The race organizers are taking no chances on repeating last year's tragedy: there are over SEVENTY watercraft out there watching these athletes (last year, I saw 2.) And I've seen at least one helicopter (might be the same one in different places.) It hovered over the log jam at the first turn. Boats, kayaks, and jet-skis are wandering all over the place.

One poor swimmer has been off course almost from the get-go, swimming parallel to the shore for quite a while. A kayaker is following him but doesn't seem to be telling him to turn around to get back on course.... maybe that's outside assistance. At ChesapeakeMan, the boats delineated the course for us: if you came close to a boat, you knew you were off; all you had to do was swim between the boats.

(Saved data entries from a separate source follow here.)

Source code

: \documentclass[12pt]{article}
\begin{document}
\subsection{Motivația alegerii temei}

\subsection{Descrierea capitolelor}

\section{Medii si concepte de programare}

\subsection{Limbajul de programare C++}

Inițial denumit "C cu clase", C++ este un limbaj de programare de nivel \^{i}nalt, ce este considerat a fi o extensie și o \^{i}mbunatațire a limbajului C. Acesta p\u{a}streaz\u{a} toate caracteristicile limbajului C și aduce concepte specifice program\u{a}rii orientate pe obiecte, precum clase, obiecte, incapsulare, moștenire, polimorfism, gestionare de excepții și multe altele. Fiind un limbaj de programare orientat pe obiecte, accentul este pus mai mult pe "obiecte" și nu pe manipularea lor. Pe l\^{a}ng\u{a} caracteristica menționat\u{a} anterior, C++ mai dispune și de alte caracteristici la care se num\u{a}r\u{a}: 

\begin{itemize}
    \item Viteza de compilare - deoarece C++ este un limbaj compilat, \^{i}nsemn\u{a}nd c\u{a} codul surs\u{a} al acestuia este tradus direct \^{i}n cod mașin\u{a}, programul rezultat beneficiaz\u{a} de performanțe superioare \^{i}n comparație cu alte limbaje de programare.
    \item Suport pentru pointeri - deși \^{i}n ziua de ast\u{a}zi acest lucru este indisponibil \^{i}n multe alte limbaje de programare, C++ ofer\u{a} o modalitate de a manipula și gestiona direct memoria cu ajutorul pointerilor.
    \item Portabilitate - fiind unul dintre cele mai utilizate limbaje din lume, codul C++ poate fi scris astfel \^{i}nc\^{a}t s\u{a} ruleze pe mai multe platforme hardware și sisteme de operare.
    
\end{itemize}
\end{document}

Somewhere in there, Linae Boehme-Terrana is pulling long, smooth, powerful strokes closer and closer to the end of her first lap and into the second to complete the swim of her first Ironman. The weather is perfect for the swim, no wind, the Gulf of Mexico smooth as silk (except for the splash of the swimmers.)

GO, LINAE!!!!
___________________
7:40 CT -- age groupers exiting their first lap thick and fast now. I'm hoping to spot Linae: she'll be the one in the black wetsuit.
___________________
I went out for my "long" Austin-training run, 9 miles, wearing my IMFL Finisher shirt and hat to send good vibes to Linae. While out there, my text-message tones went off.... she was out of the water in 1:25:57 (14 minutes ahead of her goal) and on the bike after a transition under 9 minutes. GO, LINAE!!!
___________________
Linae's through the bike checkpoint at 73 miles, bike so far 4:37:54, averaging 15.76mph. Paula Newby-Fraser says it's hot and "relentlessly" sunny, which is taking a toll on the athletes. The Weather Channel website says it's 75*F with wind at 7mph. Pretty warm to be working the bike that hard for that long a ride. "Relentless" sun adds 10*F to the way it feels to athletes. KEEP ON PEDALLING, LINAE!!
___________________
New York has sent out some sad news: a 28-yr-old man, former Notre Dame football standout and runner, died this morning in the Olympic Trials, after running only about 5 miles. What a shame. They said he was married just 4 months ago.
___________________
3:44p.m. CT -- Linae's in!! 7:05 on the bike. Add her 1:25 for the swim and she's at 8:30 total time. A 6:30 marathon will give her a 15:00 finish; 6 hours will give her a 14:30!! I got a text message from Holly and she said Linae looked great getting off the bike. GO, LINAE!!!
___________________
Meanwhile, at 6:30 ET, the Navy is up 8 over Notre Dame in the third overtime, hoping to break a 40+ year losing streak to ND. This is a real nail-biter, even though I don't usually follow football (sorry.) I've been following it today (with IM live running simultaneously) since the 4th quarter. GACK!!! ND just got a touchdown. Now it's 46-44 Navy. Uh-oh, foul by Navy. HOT DAMN!!! It's over!! Navy won 46-44, first win over ND in 43 years!!!!! I have a soft spot for the Navy. The man I came close to marrying was a sailor. I married Steve, though; the Navy guy became a Catholic priest.
___________________
5:36p.m. CT -- Linae's finished half the run and looking at a 14:30!!!! Hallelujah, baby!!!
FIRST RUN SEGMENT
13.1 mi. (2:40:11)
12:13/mile
___________________
She did it!!! Even better .... she did it in 14:19:15!!!!!
CONGRATULATIONS, IRONMAN LINAE!!!

Friday, November 02, 2007

INNER TRIATHLETE



My Ironman Purple Heart plant froze last night.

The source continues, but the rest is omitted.